- **Exercise objective**
Search the listing below for the line containing "- I kindly ask". From there through the line containing "- Created by Doodihealz / Corey", transcribe every line exactly, both ends included.

[[ Material supplied open ]]

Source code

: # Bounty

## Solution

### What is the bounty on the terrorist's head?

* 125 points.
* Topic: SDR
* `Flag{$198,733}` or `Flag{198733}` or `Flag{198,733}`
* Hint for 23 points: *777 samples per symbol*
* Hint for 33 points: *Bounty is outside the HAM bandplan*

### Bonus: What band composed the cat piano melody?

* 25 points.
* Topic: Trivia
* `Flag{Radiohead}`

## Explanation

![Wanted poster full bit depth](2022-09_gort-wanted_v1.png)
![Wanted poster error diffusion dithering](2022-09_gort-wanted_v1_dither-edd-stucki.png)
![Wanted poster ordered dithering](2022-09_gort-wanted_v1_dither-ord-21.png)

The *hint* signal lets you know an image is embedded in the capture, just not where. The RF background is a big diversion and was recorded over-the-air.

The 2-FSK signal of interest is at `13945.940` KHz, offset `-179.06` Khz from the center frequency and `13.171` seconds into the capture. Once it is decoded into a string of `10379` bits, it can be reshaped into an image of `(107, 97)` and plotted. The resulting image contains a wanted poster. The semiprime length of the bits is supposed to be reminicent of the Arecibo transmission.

[[ Material supplied closed ]]
[[ Material supplied open ]]

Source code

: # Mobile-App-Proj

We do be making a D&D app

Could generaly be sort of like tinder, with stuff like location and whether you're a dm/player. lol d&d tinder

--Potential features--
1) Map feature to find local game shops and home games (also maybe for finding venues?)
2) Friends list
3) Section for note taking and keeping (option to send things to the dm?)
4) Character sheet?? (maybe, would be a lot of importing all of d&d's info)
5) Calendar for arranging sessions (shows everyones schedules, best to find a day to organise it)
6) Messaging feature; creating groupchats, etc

[[ Material supplied closed ]]
[[ Material supplied open ]]

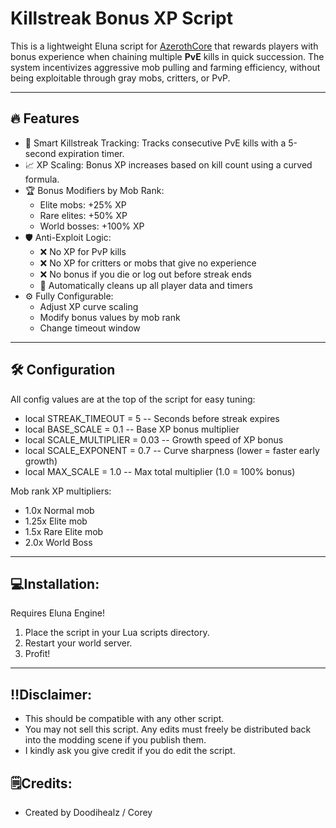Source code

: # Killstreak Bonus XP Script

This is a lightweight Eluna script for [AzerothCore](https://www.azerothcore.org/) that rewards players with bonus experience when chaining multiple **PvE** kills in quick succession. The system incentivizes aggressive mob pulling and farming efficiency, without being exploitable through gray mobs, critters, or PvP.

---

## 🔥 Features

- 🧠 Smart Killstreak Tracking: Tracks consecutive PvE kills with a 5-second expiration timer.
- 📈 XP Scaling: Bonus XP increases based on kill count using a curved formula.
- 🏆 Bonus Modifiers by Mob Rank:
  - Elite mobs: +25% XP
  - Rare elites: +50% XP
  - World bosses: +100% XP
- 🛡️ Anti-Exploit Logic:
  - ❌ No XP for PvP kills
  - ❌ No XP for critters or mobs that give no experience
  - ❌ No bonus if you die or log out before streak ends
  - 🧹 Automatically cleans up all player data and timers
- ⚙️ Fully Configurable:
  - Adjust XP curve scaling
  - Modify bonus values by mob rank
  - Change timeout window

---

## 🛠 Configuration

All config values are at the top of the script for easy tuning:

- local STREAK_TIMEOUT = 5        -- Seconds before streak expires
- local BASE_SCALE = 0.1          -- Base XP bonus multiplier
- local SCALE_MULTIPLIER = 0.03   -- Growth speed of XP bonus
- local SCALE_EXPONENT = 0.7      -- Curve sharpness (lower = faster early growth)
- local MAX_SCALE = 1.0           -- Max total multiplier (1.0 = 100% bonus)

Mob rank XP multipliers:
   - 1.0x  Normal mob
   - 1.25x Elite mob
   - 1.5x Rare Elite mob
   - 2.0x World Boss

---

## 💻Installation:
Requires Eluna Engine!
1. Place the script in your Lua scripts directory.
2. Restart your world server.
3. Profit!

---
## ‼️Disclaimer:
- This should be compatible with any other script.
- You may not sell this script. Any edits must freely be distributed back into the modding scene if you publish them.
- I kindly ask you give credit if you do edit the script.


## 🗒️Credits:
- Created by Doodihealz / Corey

[[ Material supplied closed ]]

- **Response to the task**
- I kindly ask you give credit if you do edit the script.


## 🗒️Credits:
- Created by Doodihealz / Corey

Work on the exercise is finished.